- Born: January 30, 1935 Polykeraso, Kastoria, Greece
- Died: September 25, 2003 (aged 68) Serres, Greece
- Scientific career
- Fields: Linguistics, dialectology

= Blagoy Shklifov =

Bulgarian linguist (1935–2003)

Blagoy Stefanov Shklifov (Благой Стефанов Шклифов; January 30, 1935 – September 25, 2003) was a Bulgarian dialectologist and phonologist.

Shklifov was born in Polykeraso (Chereshnitsa), Vitsi municipality (now Kastoria municipality), Kastoria regional unit, Greece in 1935.

In 1948, at the end of the Greek Civil War, he left his burned village and after a short stay in SFR Yugoslavia went to Hungary, with many refugees from Greek Macedonia. In 1964, he went to Bulgaria and studied at Sofia University "St. Clement of Ohrid". He was a lecturer at the University of Szeged, Hungary and at Sofia University, Bulgaria.
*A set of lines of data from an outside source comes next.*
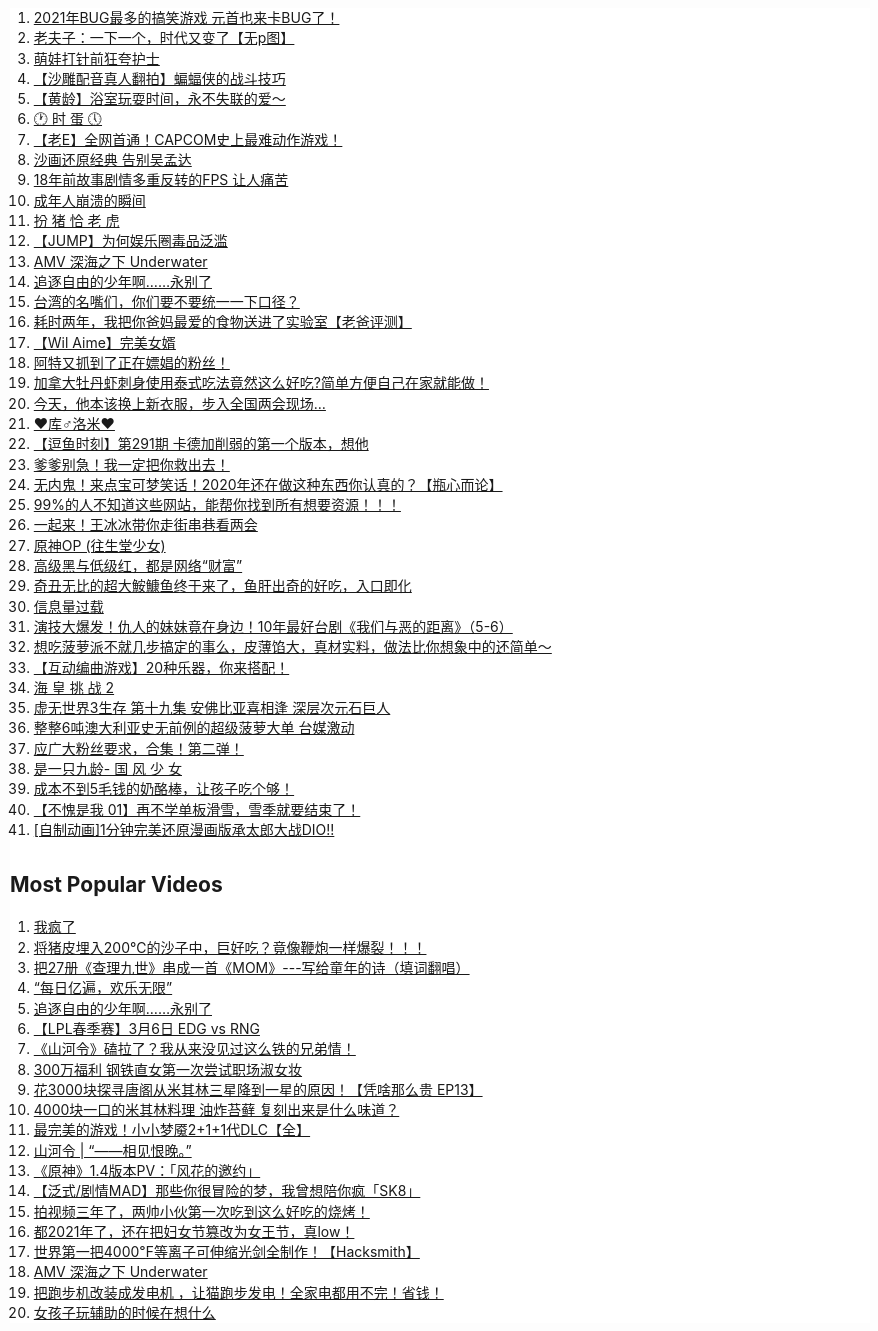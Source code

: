 1. [2021年BUG最多的搞笑游戏 元首也来卡BUG了！](https://www.bilibili.com/video/BV18y4y1a7zh)
1. [老夫子：一下一个，时代又变了【无p图】](https://www.bilibili.com/video/BV1kb4y1X7hY)
1. [萌娃打针前狂夸护士](https://www.bilibili.com/video/BV1xr4y1A7nQ)
1. [【沙雕配音真人翻拍】蝙蝠侠的战斗技巧](https://www.bilibili.com/video/BV1ki4y1T7ia)
1. [【黄龄】浴室玩耍时间，永不失联的爱～](https://www.bilibili.com/video/BV12Z4y1A7P5)
1. [🕐 时 蛋 🕔](https://www.bilibili.com/video/BV1nX4y1V7Vp)
1. [【老E】全网首通！CAPCOM史上最难动作游戏！](https://www.bilibili.com/video/BV15z4y1m7sT)
1. [沙画还原经典 告别吴孟达](https://www.bilibili.com/video/BV1Cr4y1A7TL)
1. [18年前故事剧情多重反转的FPS 让人痛苦](https://www.bilibili.com/video/BV15X4y1V77c)
1. [成年人崩溃的瞬间](https://www.bilibili.com/video/BV1jK4y1J7q9)
1. [扮 猪 恰 老 虎](https://www.bilibili.com/video/BV1bf4y147xQ)
1. [【JUMP】为何娱乐圈毒品泛滥](https://www.bilibili.com/video/BV1d54y1h7dV)
1. [AMV 深海之下 Underwater](https://www.bilibili.com/video/BV1Cy4y1a7P8)
1. [追逐自由的少年啊……永别了](https://www.bilibili.com/video/BV1qb4y1X7ML)
1. [台湾的名嘴们，你们要不要统一一下口径？](https://www.bilibili.com/video/BV1cz4y1172N)
1. [耗时两年，我把你爸妈最爱的食物送进了实验室【老爸评测】](https://www.bilibili.com/video/BV11Z4y1A7dX)
1. [【Wil Aime】完美女婿](https://www.bilibili.com/video/BV1V5411K7hc)
1. [阿特又抓到了正在嫖娼的粉丝！](https://www.bilibili.com/video/BV1eA411K7eT)
1. [加拿大牡丹虾刺身使用泰式吃法竟然这么好吃?简单方便自己在家就能做！](https://www.bilibili.com/video/BV1vp4y1H7T1)
1. [今天，他本该换上新衣服，步入全国两会现场…](https://www.bilibili.com/video/BV1yA411K7hr)
1. [❤库♂洛米❤](https://www.bilibili.com/video/BV1UX4y1G789)
1. [【逗鱼时刻】第291期 卡德加削弱的第一个版本，想他](https://www.bilibili.com/video/BV1pf4y147rR)
1. [爹爹别急！我一定把你救出去！](https://www.bilibili.com/video/BV1RU4y1H7bk)
1. [无内鬼！来点宝可梦笑话！2020年还在做这种东西你认真的？【瓶心而论】](https://www.bilibili.com/video/BV1sZ4y1P7KQ)
1. [99%的人不知道这些网站，能帮你找到所有想要资源！！！](https://www.bilibili.com/video/BV1TN411d7FL)
1. [一起来！王冰冰带你走街串巷看两会](https://www.bilibili.com/video/BV1dZ4y1A7K1)
1. [原神OP (往生堂少女)](https://www.bilibili.com/video/BV16b4y1X7p1)
1. [高级黑与低级红，都是网络“财富”](https://www.bilibili.com/video/BV1wz4y11738)
1. [奇丑无比的超大鮟鱇鱼终于来了，鱼肝出奇的好吃，入口即化](https://www.bilibili.com/video/BV1ev411Y7wk)
1. [信息量过载](https://www.bilibili.com/video/BV12A411K7yv)
1. [演技大爆发！仇人的妹妹竟在身边！10年最好台剧《我们与恶的距离》（5-6）](https://www.bilibili.com/video/BV1Tp4y1h7bY)
1. [想吃菠萝派不就几步搞定的事么，皮薄馅大，真材实料，做法比你想象中的还简单～](https://www.bilibili.com/video/BV1Yr4y1A7qi)
1. [【互动编曲游戏】20种乐器，你来搭配！](https://www.bilibili.com/video/BV12r4y1A7sa)
1. [海  皇  挑  战  2](https://www.bilibili.com/video/BV1yy4y1775E)
1. [虚无世界3生存 第十九集 安佛比亚喜相逢 深层次元石巨人](https://www.bilibili.com/video/BV16b4y1X7Ys)
1. [整整6吨澳大利亚史无前例的超级菠萝大单 台媒激动](https://www.bilibili.com/video/BV1ep4y1H7NA)
1. [应广大粉丝要求，合集！第二弹！](https://www.bilibili.com/video/BV1RA411K7oA)
1. [是一只九龄- 国 风 少 女](https://www.bilibili.com/video/BV1Bb4y1X7kS)
1. [成本不到5毛钱的奶酪棒，让孩子吃个够！](https://www.bilibili.com/video/BV12r4y1A7FQ)
1. [【不愧是我 01】再不学单板滑雪，雪季就要结束了！](https://www.bilibili.com/video/BV1jK4y1D7Ft)
1. [[自制动画]1分钟完美还原漫画版承太郎大战DIO!!](https://www.bilibili.com/video/BV1ch411Q7Yx)

## Most Popular Videos
1. [我疯了](https://www.bilibili.com/video/BV17K4y1D7BD)
1. [将猪皮埋入200℃的沙子中，巨好吃？竟像鞭炮一样爆裂！！！](https://www.bilibili.com/video/BV1bK4y1D7M2)
1. [把27册《查理九世》串成一首《MOM》---写给童年的诗（填词翻唱）](https://www.bilibili.com/video/BV1KV411v7tR)
1. [“每日亿遍，欢乐无限”](https://www.bilibili.com/video/BV1nV411v7C4)
1. [追逐自由的少年啊……永别了](https://www.bilibili.com/video/BV1qb4y1X7ML)
1. [【LPL春季赛】3月6日 EDG vs RNG](https://www.bilibili.com/video/BV1Th411Q78P)
1. [《山河令》磕拉了？我从来没见过这么铁的兄弟情！](https://www.bilibili.com/video/BV1Bi4y1N7Hj)
1. [300万福利 钢铁直女第一次尝试职场淑女妆](https://www.bilibili.com/video/BV15K4y1J7a2)
1. [花3000块探寻唐阁从米其林三星降到一星的原因！【凭啥那么贵 EP13】](https://www.bilibili.com/video/BV1di4y1T7GE)
1. [4000块一口的米其林料理 油炸苔藓 复刻出来是什么味道？](https://www.bilibili.com/video/BV1np4y1h7XM)
1. [最完美的游戏！小小梦魇2+1+1代DLC【全】](https://www.bilibili.com/video/BV1oU4y1H7F4)
1. [山河令 | “——相见恨晚。”](https://www.bilibili.com/video/BV15y4y177aj)
1. [《原神》1.4版本PV：「风花的邀约」](https://www.bilibili.com/video/BV1kN41197kT)
1. [【泛式/剧情MAD】那些你很冒险的梦，我曾想陪你疯「SK8」](https://www.bilibili.com/video/BV1eb4y197ia)
1. [拍视频三年了，两帅小伙第一次吃到这么好吃的烧烤！](https://www.bilibili.com/video/BV1sK4y1J7RA)
1. [都2021年了，还在把妇女节篡改为女王节，真low！](https://www.bilibili.com/video/BV13z4y1m7yH)
1. [世界第一把4000℉等离子可伸缩光剑全制作！【Hacksmith】](https://www.bilibili.com/video/BV17p4y1H71V)
1. [AMV 深海之下 Underwater](https://www.bilibili.com/video/BV1Cy4y1a7P8)
1. [把跑步机改装成发电机 ，让猫跑步发电！全家电都用不完！省钱！](https://www.bilibili.com/video/BV1iy4y1a7Cb)
1. [女孩子玩辅助的时候在想什么](https://www.bilibili.com/video/BV1EK4y1J7f8)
In his books, he claimed that the Slavophones of Greek Macedonia are Bulgarians. For this reason, he was not permitted to enter Greece for 40 years. He died in September 2003 in a car crash during a field work trip in Greece. Some of his colleagues suspect he was murdered.

== Work ==
Shklifov specialised on Bulgarian dialectology, especially the phonetics of South-West Bulgarian (Macedonian) dialects and their connection with Old Bulgarian. Considering these dialects in comparative plan with Old Bulgarian he explained the development of many sounds, for example ѫ, not with external influences, but with internal processes in the language.

Shklifov regarded the western Slavic dialects of Greece as a part of the Bulgarian dialect area.